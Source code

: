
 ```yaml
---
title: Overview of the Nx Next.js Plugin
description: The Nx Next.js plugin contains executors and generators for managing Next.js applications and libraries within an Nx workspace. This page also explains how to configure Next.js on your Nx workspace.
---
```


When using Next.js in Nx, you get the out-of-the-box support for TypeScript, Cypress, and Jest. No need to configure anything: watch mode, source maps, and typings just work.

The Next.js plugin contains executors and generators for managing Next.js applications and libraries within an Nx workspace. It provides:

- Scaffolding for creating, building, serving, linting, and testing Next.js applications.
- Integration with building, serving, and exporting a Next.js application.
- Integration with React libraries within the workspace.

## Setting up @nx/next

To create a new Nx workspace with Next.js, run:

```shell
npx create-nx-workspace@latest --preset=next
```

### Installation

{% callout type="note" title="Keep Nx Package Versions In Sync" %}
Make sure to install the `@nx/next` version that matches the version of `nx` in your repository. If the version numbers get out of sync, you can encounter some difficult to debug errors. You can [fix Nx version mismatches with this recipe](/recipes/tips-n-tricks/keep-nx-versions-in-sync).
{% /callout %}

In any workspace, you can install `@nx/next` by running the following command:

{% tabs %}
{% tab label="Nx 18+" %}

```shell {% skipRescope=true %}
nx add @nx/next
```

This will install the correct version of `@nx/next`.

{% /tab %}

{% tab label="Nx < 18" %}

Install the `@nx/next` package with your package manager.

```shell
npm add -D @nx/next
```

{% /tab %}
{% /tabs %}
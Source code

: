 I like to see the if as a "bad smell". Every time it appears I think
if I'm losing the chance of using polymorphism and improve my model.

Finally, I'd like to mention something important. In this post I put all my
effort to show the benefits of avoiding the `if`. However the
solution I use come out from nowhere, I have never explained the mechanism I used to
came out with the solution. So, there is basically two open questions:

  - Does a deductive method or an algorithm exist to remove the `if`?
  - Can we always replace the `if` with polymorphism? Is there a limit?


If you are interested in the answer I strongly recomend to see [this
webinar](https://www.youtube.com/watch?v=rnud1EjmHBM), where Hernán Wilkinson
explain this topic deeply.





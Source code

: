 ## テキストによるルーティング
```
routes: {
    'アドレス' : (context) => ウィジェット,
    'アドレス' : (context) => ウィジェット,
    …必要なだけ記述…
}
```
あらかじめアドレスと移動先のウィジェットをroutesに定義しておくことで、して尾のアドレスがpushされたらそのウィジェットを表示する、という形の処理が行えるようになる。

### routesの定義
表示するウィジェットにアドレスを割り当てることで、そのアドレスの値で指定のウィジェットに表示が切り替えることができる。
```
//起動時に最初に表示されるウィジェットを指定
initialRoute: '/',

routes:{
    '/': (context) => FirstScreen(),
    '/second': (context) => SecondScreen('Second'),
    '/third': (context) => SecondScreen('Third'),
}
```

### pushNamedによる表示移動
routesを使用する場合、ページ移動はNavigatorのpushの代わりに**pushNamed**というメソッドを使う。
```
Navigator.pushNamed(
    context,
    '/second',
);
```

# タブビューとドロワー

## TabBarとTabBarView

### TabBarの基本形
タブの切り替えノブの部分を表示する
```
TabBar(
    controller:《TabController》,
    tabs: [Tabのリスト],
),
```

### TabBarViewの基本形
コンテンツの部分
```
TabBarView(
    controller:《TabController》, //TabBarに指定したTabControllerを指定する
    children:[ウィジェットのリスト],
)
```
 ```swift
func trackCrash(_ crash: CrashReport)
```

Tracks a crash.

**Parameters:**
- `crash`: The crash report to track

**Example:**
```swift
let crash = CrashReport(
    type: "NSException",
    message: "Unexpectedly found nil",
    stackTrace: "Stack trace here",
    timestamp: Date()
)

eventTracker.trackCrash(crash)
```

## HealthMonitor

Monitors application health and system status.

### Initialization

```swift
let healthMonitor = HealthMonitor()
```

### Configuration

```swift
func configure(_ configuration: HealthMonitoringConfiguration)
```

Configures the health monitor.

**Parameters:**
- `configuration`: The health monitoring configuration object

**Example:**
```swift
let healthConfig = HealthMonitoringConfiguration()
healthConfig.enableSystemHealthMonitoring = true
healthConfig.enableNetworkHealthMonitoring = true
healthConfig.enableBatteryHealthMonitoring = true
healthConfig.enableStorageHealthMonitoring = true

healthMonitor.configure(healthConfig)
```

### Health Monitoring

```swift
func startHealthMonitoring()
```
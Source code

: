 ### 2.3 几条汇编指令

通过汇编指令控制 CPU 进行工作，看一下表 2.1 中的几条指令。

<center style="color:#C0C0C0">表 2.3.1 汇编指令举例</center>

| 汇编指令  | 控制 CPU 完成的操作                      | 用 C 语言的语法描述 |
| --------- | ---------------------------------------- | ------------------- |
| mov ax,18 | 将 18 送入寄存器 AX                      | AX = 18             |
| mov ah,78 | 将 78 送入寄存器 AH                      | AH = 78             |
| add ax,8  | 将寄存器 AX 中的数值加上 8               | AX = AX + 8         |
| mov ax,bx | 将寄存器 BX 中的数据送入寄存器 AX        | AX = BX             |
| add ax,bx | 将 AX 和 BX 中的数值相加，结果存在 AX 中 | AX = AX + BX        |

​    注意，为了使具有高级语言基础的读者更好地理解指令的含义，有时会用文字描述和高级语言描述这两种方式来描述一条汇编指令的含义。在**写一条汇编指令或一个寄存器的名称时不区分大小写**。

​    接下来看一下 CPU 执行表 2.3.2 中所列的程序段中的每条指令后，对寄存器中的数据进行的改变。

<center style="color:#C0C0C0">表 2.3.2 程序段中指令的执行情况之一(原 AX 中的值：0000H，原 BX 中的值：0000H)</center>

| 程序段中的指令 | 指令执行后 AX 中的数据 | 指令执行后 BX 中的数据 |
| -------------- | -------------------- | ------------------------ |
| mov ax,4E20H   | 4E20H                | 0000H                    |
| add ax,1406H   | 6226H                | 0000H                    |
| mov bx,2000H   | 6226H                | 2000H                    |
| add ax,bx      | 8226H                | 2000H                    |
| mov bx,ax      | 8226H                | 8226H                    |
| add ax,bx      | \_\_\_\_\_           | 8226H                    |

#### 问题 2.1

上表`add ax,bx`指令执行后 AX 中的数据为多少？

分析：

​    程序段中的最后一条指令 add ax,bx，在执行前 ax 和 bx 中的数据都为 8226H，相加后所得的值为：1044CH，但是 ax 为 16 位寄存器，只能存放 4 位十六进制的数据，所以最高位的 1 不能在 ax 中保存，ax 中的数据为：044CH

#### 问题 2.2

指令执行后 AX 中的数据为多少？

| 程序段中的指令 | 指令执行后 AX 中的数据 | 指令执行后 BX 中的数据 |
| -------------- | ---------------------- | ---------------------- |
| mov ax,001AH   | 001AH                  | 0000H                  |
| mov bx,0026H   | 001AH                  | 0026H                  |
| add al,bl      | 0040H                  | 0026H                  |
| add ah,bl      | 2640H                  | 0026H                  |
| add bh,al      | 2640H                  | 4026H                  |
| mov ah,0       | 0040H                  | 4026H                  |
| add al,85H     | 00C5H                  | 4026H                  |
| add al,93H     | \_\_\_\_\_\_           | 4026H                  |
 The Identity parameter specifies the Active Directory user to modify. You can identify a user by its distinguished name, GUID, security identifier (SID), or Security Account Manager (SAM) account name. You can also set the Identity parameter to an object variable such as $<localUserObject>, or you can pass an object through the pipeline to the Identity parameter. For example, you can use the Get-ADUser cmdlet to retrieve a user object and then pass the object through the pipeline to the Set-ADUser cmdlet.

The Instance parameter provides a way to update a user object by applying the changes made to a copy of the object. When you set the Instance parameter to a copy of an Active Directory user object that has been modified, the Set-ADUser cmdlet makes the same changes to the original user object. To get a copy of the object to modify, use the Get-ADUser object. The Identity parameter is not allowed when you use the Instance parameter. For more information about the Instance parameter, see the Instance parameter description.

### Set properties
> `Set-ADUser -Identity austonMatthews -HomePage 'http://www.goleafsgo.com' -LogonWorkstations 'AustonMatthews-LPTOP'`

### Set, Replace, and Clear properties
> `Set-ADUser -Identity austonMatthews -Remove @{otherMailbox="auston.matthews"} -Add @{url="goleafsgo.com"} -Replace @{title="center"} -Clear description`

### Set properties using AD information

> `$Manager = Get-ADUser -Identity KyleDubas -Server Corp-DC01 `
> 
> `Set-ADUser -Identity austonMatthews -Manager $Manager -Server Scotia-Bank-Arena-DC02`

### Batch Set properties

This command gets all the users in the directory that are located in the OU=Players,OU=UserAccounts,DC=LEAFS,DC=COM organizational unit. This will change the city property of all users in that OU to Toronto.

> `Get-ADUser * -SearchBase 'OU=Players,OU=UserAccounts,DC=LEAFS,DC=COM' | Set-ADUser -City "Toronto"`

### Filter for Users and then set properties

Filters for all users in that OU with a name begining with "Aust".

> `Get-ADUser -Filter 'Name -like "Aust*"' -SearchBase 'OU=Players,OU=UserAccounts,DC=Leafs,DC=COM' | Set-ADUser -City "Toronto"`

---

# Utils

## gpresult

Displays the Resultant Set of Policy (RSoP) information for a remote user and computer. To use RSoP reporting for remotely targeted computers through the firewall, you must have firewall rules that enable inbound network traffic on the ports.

....

:: Assignment ::
Write out exactly the lines from the beginning of the material above through the line with "In any workspace, you", including both and omitting all others.

:: Expected answer ::
Source code

:
 ```yaml
---
title: Overview of the Nx Next.js Plugin
description: The Nx Next.js plugin contains executors and generators for managing Next.js applications and libraries within an Nx workspace. This page also explains how to configure Next.js on your Nx workspace.
---
```


When using Next.js in Nx, you get the out-of-the-box support for TypeScript, Cypress, and Jest. No need to configure anything: watch mode, source maps, and typings just work.

The Next.js plugin contains executors and generators for managing Next.js applications and libraries within an Nx workspace. It provides:

- Scaffolding for creating, building, serving, linting, and testing Next.js applications.
- Integration with building, serving, and exporting a Next.js application.
- Integration with React libraries within the workspace.

## Setting up @nx/next

To create a new Nx workspace with Next.js, run:

```shell
npx create-nx-workspace@latest --preset=next
```

### Installation

{% callout type="note" title="Keep Nx Package Versions In Sync" %}
Make sure to install the `@nx/next` version that matches the version of `nx` in your repository. If the version numbers get out of sync, you can encounter some difficult to debug errors. You can [fix Nx version mismatches with this recipe](/recipes/tips-n-tricks/keep-nx-versions-in-sync).
{% /callout %}

In any workspace, you can install `@nx/next` by running the following command:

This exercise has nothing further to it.